The Gatekeepers of Ethiopia’s Forests

(Photo: ©Raïsa Mirz)

Africa Geographic Magazine

By Lori Robinson

24 April 2015

In the highlands of Ethiopia, American scientist Meg Lowman is working with local forest ecologist Alemayehu Wassie to protect ancient church forests.

As in many developing countries, much of Ethiopia’s original forests have been cleared for subsistence agriculture and for harvesting timber and firewood, diminishing northern Ethiopia’s forest cover from 45% of its territory in the early 20th century to less than 5 percent today.

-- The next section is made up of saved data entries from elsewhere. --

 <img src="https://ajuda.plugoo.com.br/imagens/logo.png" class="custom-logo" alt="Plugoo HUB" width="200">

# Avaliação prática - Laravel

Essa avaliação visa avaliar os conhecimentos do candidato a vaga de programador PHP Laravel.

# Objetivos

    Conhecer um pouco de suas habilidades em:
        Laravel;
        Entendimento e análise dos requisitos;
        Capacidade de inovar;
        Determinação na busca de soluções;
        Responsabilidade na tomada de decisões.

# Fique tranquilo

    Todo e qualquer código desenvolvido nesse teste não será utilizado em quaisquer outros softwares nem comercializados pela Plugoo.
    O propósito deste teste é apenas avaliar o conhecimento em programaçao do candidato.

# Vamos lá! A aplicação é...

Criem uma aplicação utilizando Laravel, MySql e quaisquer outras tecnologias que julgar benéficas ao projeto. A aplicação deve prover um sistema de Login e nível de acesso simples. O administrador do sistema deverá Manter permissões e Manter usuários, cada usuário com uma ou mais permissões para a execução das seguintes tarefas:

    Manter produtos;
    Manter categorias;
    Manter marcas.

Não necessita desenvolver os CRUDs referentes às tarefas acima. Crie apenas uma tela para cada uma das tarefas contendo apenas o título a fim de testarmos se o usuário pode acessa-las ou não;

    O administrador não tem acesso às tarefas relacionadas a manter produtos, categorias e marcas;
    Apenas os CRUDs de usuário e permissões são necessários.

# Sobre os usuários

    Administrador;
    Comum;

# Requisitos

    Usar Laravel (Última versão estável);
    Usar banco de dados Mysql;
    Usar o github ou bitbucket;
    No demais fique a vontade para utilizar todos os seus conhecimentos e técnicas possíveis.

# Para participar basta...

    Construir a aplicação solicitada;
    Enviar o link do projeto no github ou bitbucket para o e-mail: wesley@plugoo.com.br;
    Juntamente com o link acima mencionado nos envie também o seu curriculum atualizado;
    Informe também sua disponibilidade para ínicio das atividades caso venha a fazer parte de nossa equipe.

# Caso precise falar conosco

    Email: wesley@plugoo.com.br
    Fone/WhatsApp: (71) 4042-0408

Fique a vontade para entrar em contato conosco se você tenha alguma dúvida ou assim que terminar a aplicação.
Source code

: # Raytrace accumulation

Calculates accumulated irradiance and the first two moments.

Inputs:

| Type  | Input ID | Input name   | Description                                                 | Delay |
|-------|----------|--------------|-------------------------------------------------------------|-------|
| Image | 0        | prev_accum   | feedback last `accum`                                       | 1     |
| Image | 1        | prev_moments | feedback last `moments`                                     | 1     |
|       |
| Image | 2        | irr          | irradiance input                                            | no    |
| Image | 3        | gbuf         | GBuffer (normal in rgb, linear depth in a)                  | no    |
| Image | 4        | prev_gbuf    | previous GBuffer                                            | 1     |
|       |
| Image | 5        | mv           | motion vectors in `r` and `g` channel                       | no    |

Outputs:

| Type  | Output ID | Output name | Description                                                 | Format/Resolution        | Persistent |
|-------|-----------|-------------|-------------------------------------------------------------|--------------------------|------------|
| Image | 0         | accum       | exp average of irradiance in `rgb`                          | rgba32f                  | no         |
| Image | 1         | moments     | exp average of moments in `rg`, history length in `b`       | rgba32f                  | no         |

A large portion of the remaining forests is concentrated in the northern part of the country, especially in the Lake Tana area. There, bright-green patches of trees surround 3,500 Orthodox Tewahido Churches – a consequence of the Church’s belief in maintaining a woodland home for all God’s creatures around the place of worship.

The forests are said to be necklaces around the church, and the tree canopy is believed to prevent prayers from being lost to the sky. According to the Alliance of Religions and Conservation, an estimated five to ten percent of wild lands across the globe are currently held by religious organisations.

Ranging in size from five acres to more than 1,000, some of Ethiopia’s church forests are more than 1,500 years old. All are remnants of the country’s Afromontane forests, are cooler and more humid than the surrounding lowlands, and many have fresh water springs. These church forests have become the centerpiece in the struggle to conserve what remains of northern Ethiopia’s biodiversity.

“They are native seed banks for the future of that landscape,” says Dr. Wassie.